Japan Airlines asked retirees and employees on Monday to accept an average 40 percent cut to their pension payouts and warned the struggling airline could face bankruptcy if an agreement could not be reached.
JAL President Haruka Nishimatsu had made a plea in May to the company's pension fund for payments to be reduced by more than half, aiming to slice into a pension shortfall estimated at JPY330 billion yen (USD$3.7 billion) as of March.
But pensioners have strongly opposed the cuts and can easily block them under current laws, which require the company to secure the approval of two-thirds of retirees and employees to make changes to benefit payments.
Coming up with a solution to the shortfall is seen as a prerequisite to qualifying for the support of a state-backed turnaround fund, which is now debating whether to bail out the airline with public funds.
Nishimatsu told a gathering of unions and retirees on Monday that he sought a cut of slightly more than 30 percent from retirees and a reduction of more than 50 percent from employees, and wanted to reach a formal agreement by the end of January.
"If we can't, the risks to our survival will increase, including the possibility of a court-led reorganisation," Nishimatsu said, referring to the risk of a court-led restructuring similar to Chapter 11 bankruptcy proceedings.
To cut into its pension obligations, JAL is asking to change the annual interest rate on pension reserves from the current 4.5 percent to a variable rate tied to benchmark Japanese government bonds, now around 1.3 percent.

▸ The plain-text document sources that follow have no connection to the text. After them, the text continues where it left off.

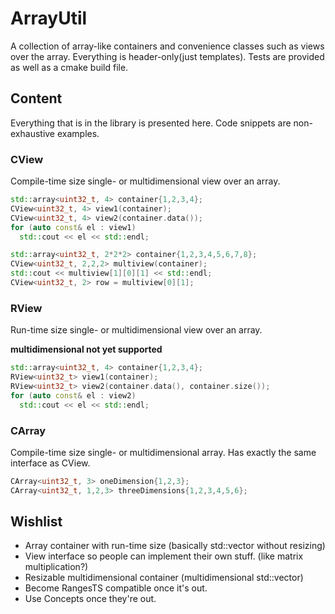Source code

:# ArrayUtil
A collection of array-like containers and convenience classes such as views over the array. Everything is header-only(just templates). Tests are provided as well as a cmake build file.


## Content
Everything that is in the library is presented here. Code snippets are non-exhaustive examples.

### CView
Compile-time size single- or multidimensional view over an array.

```c++
std::array<uint32_t, 4> container{1,2,3,4};
CView<uint32_t, 4> view1(container);
CView<uint32_t, 4> view2(container.data());
for (auto const& el : view1)
  std::cout << el << std::endl;
```

```c++
std::array<uint32_t, 2*2*2> container{1,2,3,4,5,6,7,8};
CView<uint32_t, 2,2,2> multiview(container);
std::cout << multiview[1][0][1] << std::endl;
CView<uint32_t, 2> row = multiview[0][1];
```

### RView
Run-time size single- or multidimensional view over an array.

**multidimensional not yet supported**
```c++
std::array<uint32_t, 4> container{1,2,3,4};
RView<uint32_t> view1(container);
RView<uint32_t> view2(container.data(), container.size());
for (auto const& el : view2)
  std::cout << el << std::endl;
```

### CArray
Compile-time size single- or multidimensional array. Has exactly the same interface as CView.
```c++
CArray<uint32_t, 3> oneDimension{1,2,3};
CArray<uint32_t, 1,2,3> threeDimensions{1,2,3,4,5,6};
```

## Wishlist
- Array container with run-time size (basically std::vector without resizing)
- View interface so people can implement their own stuff. (like matrix multiplication?)
- Resizable multidimensional container (multidimensional std::vector)
- Become RangesTS compatible once it's out.
- Use Concepts once they're out.
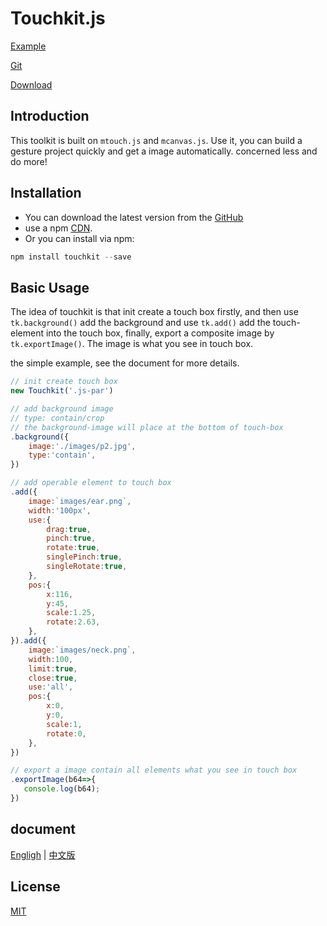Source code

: # Touchkit.js

[Example](http://f2er.meitu.com/gxd/touchkit/example/index.html)   

[Git](https://github.com/xd-tayde/touchkit)

[Download](https://github.com/xd-tayde/touchkit/blob/master/dist/touchkit.min.js)

## Introduction

This toolkit is built on `mtouch.js` and `mcanvas.js`. Use it, you can build a gesture project quickly and get a image automatically. concerned less and do more!

## Installation

- You can download the latest version from the [GitHub](https://github.com/xd-tayde/touchkit/blob/master/dist/touchkit.min.js)
- use a npm [CDN](https://unpkg.com/touchkit/dist/mcanvas.min.js).
- Or you can install via npm:

```js
npm install touchkit --save
```

## Basic Usage

The idea of touchkit is that init create a touch box firstly, and then use `tk.background()` add the background and use `tk.add()` add the touch-element into the touch box, finally, export a composite image by `tk.exportImage()`. The image is what you see in touch box.

the simple example, see the document for more details.

```js
// init create touch box
new Touchkit('.js-par')

// add background image
// type: contain/crop
// the background-image will place at the bottom of touch-box
.background({
    image:'./images/p2.jpg',
    type:'contain',
})

// add operable element to touch box
.add({
    image:`images/ear.png`,
    width:'100px',
    use:{
        drag:true,
        pinch:true,
        rotate:true,
        singlePinch:true,
        singleRotate:true,
    },
    pos:{
        x:116,
        y:45,
        scale:1.25,
        rotate:2.63,
    },
}).add({
    image:`images/neck.png`,
    width:100,
    limit:true,
    close:true,
    use:'all',
    pos:{
        x:0,
        y:0,
        scale:1,
        rotate:0,
    },
})

// export a image contain all elements what you see in touch box
.exportImage(b64=>{
   console.log(b64);
})
```

## document

[Engligh](https://github.com/xd-tayde/touchkit/blob/master/README_EN.md) | [中文版](https://github.com/xd-tayde/touchkit/blob/master/README_ZH.md)


## License

[MIT](https://opensource.org/licenses/MIT)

The cuts will impact 17,000 current employees and some 9,000 retirees.
If JAL and its employees and retirees can't come to an agreement, the government has said it would consider crafting legislation to forcibly implement cuts.
But that could prove tricky as some legal experts say such legislation could breach constitutional protection of property rights and some pensioners have threatened to sue.
A 59-year old male retiree said that he was torn over whether to agree to JAL's new proposal to help his former employer survive or fight to protect the pension he was promised.
"I feel an attachment to the company, but on the other hand I have my own life. I have been banking on that corporate pension to make ends meet."